(Dataset entries)
↓

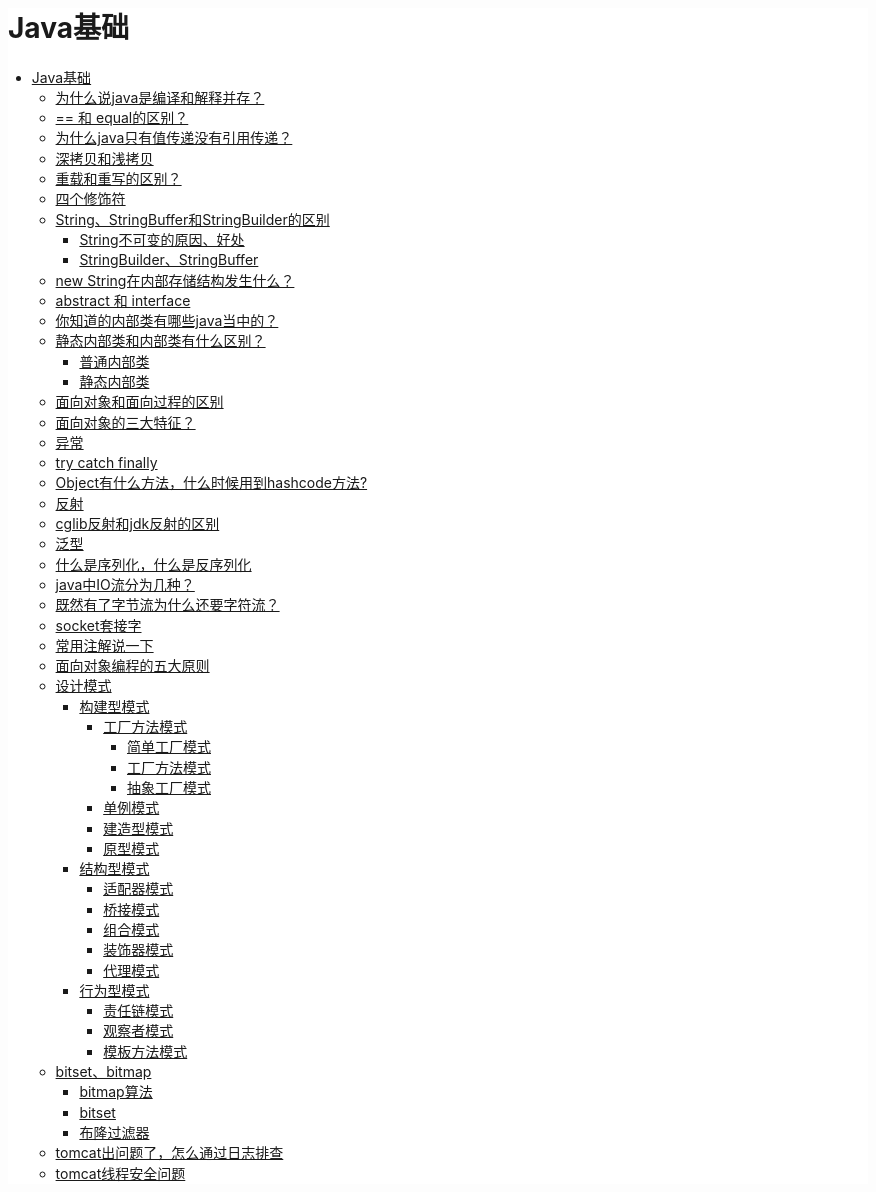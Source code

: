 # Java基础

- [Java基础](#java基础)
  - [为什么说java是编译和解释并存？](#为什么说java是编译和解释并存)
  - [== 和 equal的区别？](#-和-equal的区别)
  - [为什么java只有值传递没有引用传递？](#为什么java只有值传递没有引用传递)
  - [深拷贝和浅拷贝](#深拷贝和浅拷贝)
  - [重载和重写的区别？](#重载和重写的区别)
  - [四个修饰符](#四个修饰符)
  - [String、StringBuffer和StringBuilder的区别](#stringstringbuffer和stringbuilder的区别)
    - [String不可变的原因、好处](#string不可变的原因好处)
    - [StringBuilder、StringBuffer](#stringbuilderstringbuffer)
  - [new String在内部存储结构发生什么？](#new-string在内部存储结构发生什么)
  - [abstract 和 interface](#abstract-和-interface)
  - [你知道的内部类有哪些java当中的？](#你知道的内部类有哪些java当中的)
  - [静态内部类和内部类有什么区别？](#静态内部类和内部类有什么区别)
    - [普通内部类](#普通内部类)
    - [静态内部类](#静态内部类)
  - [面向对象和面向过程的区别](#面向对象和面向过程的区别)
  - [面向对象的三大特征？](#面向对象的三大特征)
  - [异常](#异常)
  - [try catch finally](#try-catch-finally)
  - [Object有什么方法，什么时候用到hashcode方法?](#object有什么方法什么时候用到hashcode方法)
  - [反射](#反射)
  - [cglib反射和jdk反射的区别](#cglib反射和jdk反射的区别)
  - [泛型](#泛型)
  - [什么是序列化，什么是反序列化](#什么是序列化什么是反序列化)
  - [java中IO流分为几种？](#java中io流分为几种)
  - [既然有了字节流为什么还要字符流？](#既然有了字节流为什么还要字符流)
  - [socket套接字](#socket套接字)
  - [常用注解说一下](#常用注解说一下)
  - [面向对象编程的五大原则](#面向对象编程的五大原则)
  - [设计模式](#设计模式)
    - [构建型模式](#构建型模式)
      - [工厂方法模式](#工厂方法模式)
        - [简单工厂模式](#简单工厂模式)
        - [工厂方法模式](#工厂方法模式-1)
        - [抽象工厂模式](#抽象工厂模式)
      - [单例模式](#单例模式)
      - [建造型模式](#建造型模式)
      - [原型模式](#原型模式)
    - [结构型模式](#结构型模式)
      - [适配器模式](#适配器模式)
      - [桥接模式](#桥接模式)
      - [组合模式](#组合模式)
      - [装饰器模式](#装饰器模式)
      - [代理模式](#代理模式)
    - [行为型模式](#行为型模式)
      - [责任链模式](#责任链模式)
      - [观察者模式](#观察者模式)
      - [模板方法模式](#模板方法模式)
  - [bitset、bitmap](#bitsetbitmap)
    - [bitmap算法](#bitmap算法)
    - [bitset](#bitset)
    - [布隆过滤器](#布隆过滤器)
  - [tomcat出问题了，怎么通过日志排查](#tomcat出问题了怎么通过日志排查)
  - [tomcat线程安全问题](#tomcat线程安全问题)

↑
↓

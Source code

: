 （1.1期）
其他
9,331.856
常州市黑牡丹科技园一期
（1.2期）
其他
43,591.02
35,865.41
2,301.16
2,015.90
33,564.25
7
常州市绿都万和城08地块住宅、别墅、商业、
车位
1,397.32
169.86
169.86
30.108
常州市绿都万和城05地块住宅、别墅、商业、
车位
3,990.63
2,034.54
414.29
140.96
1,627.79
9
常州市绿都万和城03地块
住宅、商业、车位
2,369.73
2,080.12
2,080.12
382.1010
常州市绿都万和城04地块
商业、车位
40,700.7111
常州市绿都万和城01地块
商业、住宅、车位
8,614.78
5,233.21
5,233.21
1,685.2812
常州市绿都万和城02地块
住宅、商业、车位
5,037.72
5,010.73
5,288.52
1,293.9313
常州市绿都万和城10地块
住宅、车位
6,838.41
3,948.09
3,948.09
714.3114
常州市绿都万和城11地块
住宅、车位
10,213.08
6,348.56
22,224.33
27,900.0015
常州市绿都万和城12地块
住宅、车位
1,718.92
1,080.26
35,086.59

↑
↓

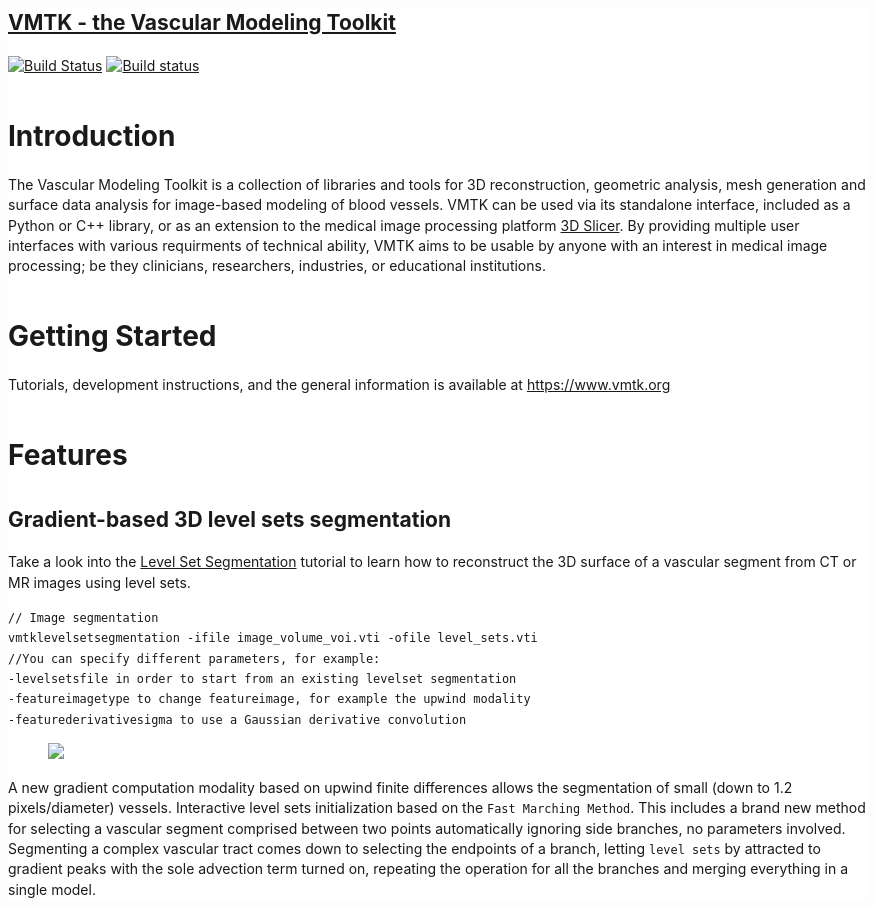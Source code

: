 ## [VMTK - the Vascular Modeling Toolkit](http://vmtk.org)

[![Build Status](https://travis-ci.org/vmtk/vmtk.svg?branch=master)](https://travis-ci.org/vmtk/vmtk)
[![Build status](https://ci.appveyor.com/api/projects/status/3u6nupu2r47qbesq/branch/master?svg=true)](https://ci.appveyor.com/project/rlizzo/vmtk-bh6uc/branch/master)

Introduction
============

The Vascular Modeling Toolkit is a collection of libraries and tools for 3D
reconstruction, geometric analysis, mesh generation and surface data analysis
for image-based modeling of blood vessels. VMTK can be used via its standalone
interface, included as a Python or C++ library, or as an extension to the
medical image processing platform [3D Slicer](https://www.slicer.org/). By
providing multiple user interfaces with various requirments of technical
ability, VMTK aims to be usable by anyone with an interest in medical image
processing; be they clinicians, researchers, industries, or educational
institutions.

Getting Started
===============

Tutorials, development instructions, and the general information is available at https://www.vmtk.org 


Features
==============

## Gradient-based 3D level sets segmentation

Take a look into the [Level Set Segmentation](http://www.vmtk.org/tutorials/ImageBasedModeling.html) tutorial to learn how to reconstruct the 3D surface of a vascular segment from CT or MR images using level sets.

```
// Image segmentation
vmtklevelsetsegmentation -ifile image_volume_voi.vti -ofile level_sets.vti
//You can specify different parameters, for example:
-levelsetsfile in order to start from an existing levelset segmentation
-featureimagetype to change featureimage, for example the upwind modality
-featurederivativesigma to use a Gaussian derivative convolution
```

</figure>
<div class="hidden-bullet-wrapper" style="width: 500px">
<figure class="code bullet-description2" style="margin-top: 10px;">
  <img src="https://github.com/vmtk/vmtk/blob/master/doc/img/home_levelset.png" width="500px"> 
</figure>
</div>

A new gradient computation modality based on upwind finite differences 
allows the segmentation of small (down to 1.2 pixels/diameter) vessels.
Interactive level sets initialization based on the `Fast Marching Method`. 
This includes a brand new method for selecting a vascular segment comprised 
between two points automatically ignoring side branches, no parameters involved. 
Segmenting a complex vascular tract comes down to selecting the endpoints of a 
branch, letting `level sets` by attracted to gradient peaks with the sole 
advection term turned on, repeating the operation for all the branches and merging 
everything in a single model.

↑

**WORK ORDER**
Print the lines above from the one with "- [重载和重写的区别？](#重载和重写的区别)" through the one with "- [tomcat线程安全问题](#tomcat线程安全问题)", both included, exactly as written and nothing more.

**ANSWER BOX**
  - [重载和重写的区别？](#重载和重写的区别)
  - [四个修饰符](#四个修饰符)
  - [String、StringBuffer和StringBuilder的区别](#stringstringbuffer和stringbuilder的区别)
    - [String不可变的原因、好处](#string不可变的原因好处)
    - [StringBuilder、StringBuffer](#stringbuilderstringbuffer)
  - [new String在内部存储结构发生什么？](#new-string在内部存储结构发生什么)
  - [abstract 和 interface](#abstract-和-interface)
  - [你知道的内部类有哪些java当中的？](#你知道的内部类有哪些java当中的)
  - [静态内部类和内部类有什么区别？](#静态内部类和内部类有什么区别)
    - [普通内部类](#普通内部类)
    - [静态内部类](#静态内部类)
  - [面向对象和面向过程的区别](#面向对象和面向过程的区别)
  - [面向对象的三大特征？](#面向对象的三大特征)
  - [异常](#异常)
  - [try catch finally](#try-catch-finally)
  - [Object有什么方法，什么时候用到hashcode方法?](#object有什么方法什么时候用到hashcode方法)
  - [反射](#反射)
  - [cglib反射和jdk反射的区别](#cglib反射和jdk反射的区别)
  - [泛型](#泛型)
  - [什么是序列化，什么是反序列化](#什么是序列化什么是反序列化)
  - [java中IO流分为几种？](#java中io流分为几种)
  - [既然有了字节流为什么还要字符流？](#既然有了字节流为什么还要字符流)
  - [socket套接字](#socket套接字)
  - [常用注解说一下](#常用注解说一下)
  - [面向对象编程的五大原则](#面向对象编程的五大原则)
  - [设计模式](#设计模式)
    - [构建型模式](#构建型模式)
      - [工厂方法模式](#工厂方法模式)
        - [简单工厂模式](#简单工厂模式)
        - [工厂方法模式](#工厂方法模式-1)
        - [抽象工厂模式](#抽象工厂模式)
      - [单例模式](#单例模式)
      - [建造型模式](#建造型模式)
      - [原型模式](#原型模式)
    - [结构型模式](#结构型模式)
      - [适配器模式](#适配器模式)
      - [桥接模式](#桥接模式)
      - [组合模式](#组合模式)
      - [装饰器模式](#装饰器模式)
      - [代理模式](#代理模式)
    - [行为型模式](#行为型模式)
      - [责任链模式](#责任链模式)
      - [观察者模式](#观察者模式)
      - [模板方法模式](#模板方法模式)
  - [bitset、bitmap](#bitsetbitmap)
    - [bitmap算法](#bitmap算法)
    - [bitset](#bitset)
    - [布隆过滤器](#布隆过滤器)
  - [tomcat出问题了，怎么通过日志排查](#tomcat出问题了怎么通过日志排查)
  - [tomcat线程安全问题](#tomcat线程安全问题)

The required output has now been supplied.